Cobus Loots, CEO of Pan African Resources, on delivering sector-leading returns for shareholders. Watch the video here.
Wondergoals, good find. Looks like Condor has set up a local facebook page and a local website to communicate local news at the mine https://www.minalaindia.com.ni
Just about every World Bank project gets a complaint from the political opposition masquerading as an environmental NGO. That's what's happening at La India. The Complaint Advisory Ombudsman is an independent part of the World Bank. They listen to both sides of a complaint and see if there is any merit and offer a dispute resolution service http://www.cao-ombudsman.org
Permits have been granted, around 500 people attended the PC. 700 locals have applied for jobs
B2Gold has problems with both mines in Nicaragua, they are losing money. See today's results. Condor can solve those problems by acquiring one of B2Gold's loss making mines or trucking high grade ore from La India to El Limon or La Libertade or a J/V.
B2Gold's estimated All in Sustaining cash costs (AISC) for full year 2018: $1,185 La Libertad and $1,385 to $1,435 for El Limon. on aggregate they are losing money and this excludes head office cost allocation and drilling/studies. Why? the ore is very low grade, they are running out of ore. Libertad Q3 grade 1.29g/t gold vs 2.07g/t year on year. Revenues are below the breakeven costs.
Condor's permitted open pit reserve is 675,000 oz gold at 3.1g/t gold, 140% higher than Libertad. Condor's resoruce is 2.4M oz gold at 4.0g/t gold and can double to 5M oz gold
The new high grade feeder pit on Mestiza, looks like 100k oz gold at 6 to10g/t gold
Surely: B2Gold has to replace unprofitable ore with profitable ore? It is not so much a question of plant capacity but best economics. Stop processing 1.29g/t uneconomic ore and process 7g/t economic ore and come to a profit sharing agreement with Condor? Note 31.104 gramme = 1 ounce gold. one gramme = roughly $40. Do B2Gold want to process ore worth $52 per tonne or $280 per tonne particularly when processing costs are fixed?
B2 would want La India Project: 2.4M oz gold going to 5M oz gold, permits etc not the management, the Board of Condor would all out of a job if B2 buys. B2 has a strong track record of building and operating mines. A past dispute isn't an issue as the Board goes.

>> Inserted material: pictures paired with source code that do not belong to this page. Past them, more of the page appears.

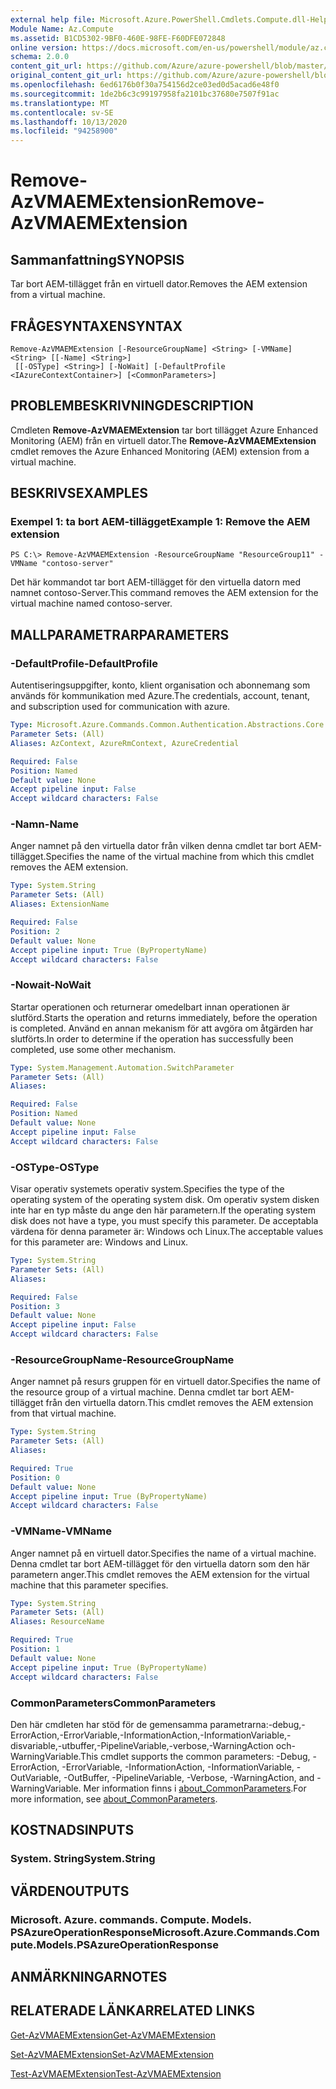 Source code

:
 ```yaml
---
external help file: Microsoft.Azure.PowerShell.Cmdlets.Compute.dll-Help.xml
Module Name: Az.Compute
ms.assetid: B1CD5302-9BF0-460E-98FE-F60DFE072848
online version: https://docs.microsoft.com/en-us/powershell/module/az.compute/remove-azvmaemextension
schema: 2.0.0
content_git_url: https://github.com/Azure/azure-powershell/blob/master/src/Compute/Compute/help/Remove-AzVMAEMExtension.md
original_content_git_url: https://github.com/Azure/azure-powershell/blob/master/src/Compute/Compute/help/Remove-AzVMAEMExtension.md
ms.openlocfilehash: 6ed6176b0f30a754156d2ce03ed0d5acad6e48f0
ms.sourcegitcommit: 1de2b6c3c99197958fa2101bc37680e7507f91ac
ms.translationtype: MT
ms.contentlocale: sv-SE
ms.lasthandoff: 10/13/2020
ms.locfileid: "94258900"
---
```

# <span data-ttu-id="8b19b-101">Remove-AzVMAEMExtension</span><span class="sxs-lookup"><span data-stu-id="8b19b-101">Remove-AzVMAEMExtension</span></span>

## <span data-ttu-id="8b19b-102">Sammanfattning</span><span class="sxs-lookup"><span data-stu-id="8b19b-102">SYNOPSIS</span></span>
<span data-ttu-id="8b19b-103">Tar bort AEM-tillägget från en virtuell dator.</span><span class="sxs-lookup"><span data-stu-id="8b19b-103">Removes the AEM extension from a virtual machine.</span></span>

## <span data-ttu-id="8b19b-104">FRÅGESYNTAXEN</span><span class="sxs-lookup"><span data-stu-id="8b19b-104">SYNTAX</span></span>

```
Remove-AzVMAEMExtension [-ResourceGroupName] <String> [-VMName] <String> [[-Name] <String>]
 [[-OSType] <String>] [-NoWait] [-DefaultProfile <IAzureContextContainer>] [<CommonParameters>]
```

## <span data-ttu-id="8b19b-105">PROBLEMBESKRIVNING</span><span class="sxs-lookup"><span data-stu-id="8b19b-105">DESCRIPTION</span></span>
<span data-ttu-id="8b19b-106">Cmdleten **Remove-AzVMAEMExtension** tar bort tillägget Azure Enhanced Monitoring (AEM) från en virtuell dator.</span><span class="sxs-lookup"><span data-stu-id="8b19b-106">The **Remove-AzVMAEMExtension** cmdlet removes the Azure Enhanced Monitoring (AEM) extension from a virtual machine.</span></span>

## <span data-ttu-id="8b19b-107">BESKRIVS</span><span class="sxs-lookup"><span data-stu-id="8b19b-107">EXAMPLES</span></span>

### <span data-ttu-id="8b19b-108">Exempel 1: ta bort AEM-tillägget</span><span class="sxs-lookup"><span data-stu-id="8b19b-108">Example 1: Remove the AEM extension</span></span>
```
PS C:\> Remove-AzVMAEMExtension -ResourceGroupName "ResourceGroup11" -VMName "contoso-server"
```

<span data-ttu-id="8b19b-109">Det här kommandot tar bort AEM-tillägget för den virtuella datorn med namnet contoso-Server.</span><span class="sxs-lookup"><span data-stu-id="8b19b-109">This command removes the AEM extension for the virtual machine named contoso-server.</span></span>

## <span data-ttu-id="8b19b-110">MALLPARAMETRAR</span><span class="sxs-lookup"><span data-stu-id="8b19b-110">PARAMETERS</span></span>

### <span data-ttu-id="8b19b-111">-DefaultProfile</span><span class="sxs-lookup"><span data-stu-id="8b19b-111">-DefaultProfile</span></span>
<span data-ttu-id="8b19b-112">Autentiseringsuppgifter, konto, klient organisation och abonnemang som används för kommunikation med Azure.</span><span class="sxs-lookup"><span data-stu-id="8b19b-112">The credentials, account, tenant, and subscription used for communication with azure.</span></span>

```yaml
Type: Microsoft.Azure.Commands.Common.Authentication.Abstractions.Core.IAzureContextContainer
Parameter Sets: (All)
Aliases: AzContext, AzureRmContext, AzureCredential

Required: False
Position: Named
Default value: None
Accept pipeline input: False
Accept wildcard characters: False
```

### <span data-ttu-id="8b19b-113">-Namn</span><span class="sxs-lookup"><span data-stu-id="8b19b-113">-Name</span></span>
<span data-ttu-id="8b19b-114">Anger namnet på den virtuella dator från vilken denna cmdlet tar bort AEM-tillägget.</span><span class="sxs-lookup"><span data-stu-id="8b19b-114">Specifies the name of the virtual machine from which this cmdlet removes the AEM extension.</span></span>

```yaml
Type: System.String
Parameter Sets: (All)
Aliases: ExtensionName

Required: False
Position: 2
Default value: None
Accept pipeline input: True (ByPropertyName)
Accept wildcard characters: False
```

### <span data-ttu-id="8b19b-115">-Nowait</span><span class="sxs-lookup"><span data-stu-id="8b19b-115">-NoWait</span></span>
<span data-ttu-id="8b19b-116">Startar operationen och returnerar omedelbart innan operationen är slutförd.</span><span class="sxs-lookup"><span data-stu-id="8b19b-116">Starts the operation and returns immediately, before the operation is completed.</span></span> <span data-ttu-id="8b19b-117">Använd en annan mekanism för att avgöra om åtgärden har slutförts.</span><span class="sxs-lookup"><span data-stu-id="8b19b-117">In order to determine if the operation has successfully been completed, use some other mechanism.</span></span>

```yaml
Type: System.Management.Automation.SwitchParameter
Parameter Sets: (All)
Aliases:

Required: False
Position: Named
Default value: None
Accept pipeline input: False
Accept wildcard characters: False
```

### <span data-ttu-id="8b19b-118">-OSType</span><span class="sxs-lookup"><span data-stu-id="8b19b-118">-OSType</span></span>
<span data-ttu-id="8b19b-119">Visar operativ systemets operativ system.</span><span class="sxs-lookup"><span data-stu-id="8b19b-119">Specifies the type of the operating system of the operating system disk.</span></span>
<span data-ttu-id="8b19b-120">Om operativ system disken inte har en typ måste du ange den här parametern.</span><span class="sxs-lookup"><span data-stu-id="8b19b-120">If the operating system disk does not have a type, you must specify this parameter.</span></span>
<span data-ttu-id="8b19b-121">De acceptabla värdena för denna parameter är: Windows och Linux.</span><span class="sxs-lookup"><span data-stu-id="8b19b-121">The acceptable values for this parameter are: Windows and Linux.</span></span>

```yaml
Type: System.String
Parameter Sets: (All)
Aliases:

Required: False
Position: 3
Default value: None
Accept pipeline input: False
Accept wildcard characters: False
```

### <span data-ttu-id="8b19b-122">-ResourceGroupName</span><span class="sxs-lookup"><span data-stu-id="8b19b-122">-ResourceGroupName</span></span>
<span data-ttu-id="8b19b-123">Anger namnet på resurs gruppen för en virtuell dator.</span><span class="sxs-lookup"><span data-stu-id="8b19b-123">Specifies the name of the resource group of a virtual machine.</span></span>
<span data-ttu-id="8b19b-124">Denna cmdlet tar bort AEM-tillägget från den virtuella datorn.</span><span class="sxs-lookup"><span data-stu-id="8b19b-124">This cmdlet removes the AEM extension from that virtual machine.</span></span>

```yaml
Type: System.String
Parameter Sets: (All)
Aliases:

Required: True
Position: 0
Default value: None
Accept pipeline input: True (ByPropertyName)
Accept wildcard characters: False
```

### <span data-ttu-id="8b19b-125">-VMName</span><span class="sxs-lookup"><span data-stu-id="8b19b-125">-VMName</span></span>
<span data-ttu-id="8b19b-126">Anger namnet på en virtuell dator.</span><span class="sxs-lookup"><span data-stu-id="8b19b-126">Specifies the name of a virtual machine.</span></span>
<span data-ttu-id="8b19b-127">Denna cmdlet tar bort AEM-tillägget för den virtuella datorn som den här parametern anger.</span><span class="sxs-lookup"><span data-stu-id="8b19b-127">This cmdlet removes the AEM extension for the virtual machine that this parameter specifies.</span></span>

```yaml
Type: System.String
Parameter Sets: (All)
Aliases: ResourceName

Required: True
Position: 1
Default value: None
Accept pipeline input: True (ByPropertyName)
Accept wildcard characters: False
```

### <span data-ttu-id="8b19b-128">CommonParameters</span><span class="sxs-lookup"><span data-stu-id="8b19b-128">CommonParameters</span></span>
<span data-ttu-id="8b19b-129">Den här cmdleten har stöd för de gemensamma parametrarna:-debug,-ErrorAction,-ErrorVariable,-InformationAction,-InformationVariable,-disvariable,-utbuffer,-PipelineVariable,-verbose,-WarningAction och-WarningVariable.</span><span class="sxs-lookup"><span data-stu-id="8b19b-129">This cmdlet supports the common parameters: -Debug, -ErrorAction, -ErrorVariable, -InformationAction, -InformationVariable, -OutVariable, -OutBuffer, -PipelineVariable, -Verbose, -WarningAction, and -WarningVariable.</span></span> <span data-ttu-id="8b19b-130">Mer information finns i [about_CommonParameters](http://go.microsoft.com/fwlink/?LinkID=113216).</span><span class="sxs-lookup"><span data-stu-id="8b19b-130">For more information, see [about_CommonParameters](http://go.microsoft.com/fwlink/?LinkID=113216).</span></span>

## <span data-ttu-id="8b19b-131">KOSTNADS</span><span class="sxs-lookup"><span data-stu-id="8b19b-131">INPUTS</span></span>

### <span data-ttu-id="8b19b-132">System. String</span><span class="sxs-lookup"><span data-stu-id="8b19b-132">System.String</span></span>

## <span data-ttu-id="8b19b-133">VÄRDEN</span><span class="sxs-lookup"><span data-stu-id="8b19b-133">OUTPUTS</span></span>

### <span data-ttu-id="8b19b-134">Microsoft. Azure. commands. Compute. Models. PSAzureOperationResponse</span><span class="sxs-lookup"><span data-stu-id="8b19b-134">Microsoft.Azure.Commands.Compute.Models.PSAzureOperationResponse</span></span>

## <span data-ttu-id="8b19b-135">ANMÄRKNINGAR</span><span class="sxs-lookup"><span data-stu-id="8b19b-135">NOTES</span></span>

## <span data-ttu-id="8b19b-136">RELATERADE LÄNKAR</span><span class="sxs-lookup"><span data-stu-id="8b19b-136">RELATED LINKS</span></span>

[<span data-ttu-id="8b19b-137">Get-AzVMAEMExtension</span><span class="sxs-lookup"><span data-stu-id="8b19b-137">Get-AzVMAEMExtension</span></span>](./Get-AzVMAEMExtension.md)

[<span data-ttu-id="8b19b-138">Set-AzVMAEMExtension</span><span class="sxs-lookup"><span data-stu-id="8b19b-138">Set-AzVMAEMExtension</span></span>](./Set-AzVMAEMExtension.md)

[<span data-ttu-id="8b19b-139">Test-AzVMAEMExtension</span><span class="sxs-lookup"><span data-stu-id="8b19b-139">Test-AzVMAEMExtension</span></span>](./Test-AzVMAEMExtension.md)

Slim, the new "Expansion Study" of 75k oz gold pa sees production 60% from open pit and 40% underground. La India is purely an open pit. The strip ratio at El Limon is high at 16:1 and therefore the operating cost is more e.g. moving 16 tonnes of waste rock (no gold) for every 1 tonne of mineralised ore containing gold. the sustaining capital is more because there is a larger mining fleet e.g. ware and tear of vehicles. However, it is a high grade open pit. This implies the operating costs and sustaining capital costs for underground are very expensive/high e.g. it's deep ore? sustaining capital is always expensive in underground mines: ramp development every year to open new underground areas etc
B2Gold looks set to expand production 75% at El Limon Mine in Nicaragua. See announcement and Northern Miner article. Highly encouraging for Condor.
In February, B2Gold Corp. (TSX: BTO; NYSE: BTG) announced an initial open-pit inferred resource for the newly discovered El Limon Central zone at its El Limon mine in Nicaragua.
This week the gold producer announced the results of an expansion study that evaluated the life-of-mine options for combining El Limon’s remaining underground inferred resource (17 million ounces of gold) with the new inferred resource for the Central zone (5.13 million tonnes grading 4.92 grams gold per tonne for 812,000 ounces of contained gold).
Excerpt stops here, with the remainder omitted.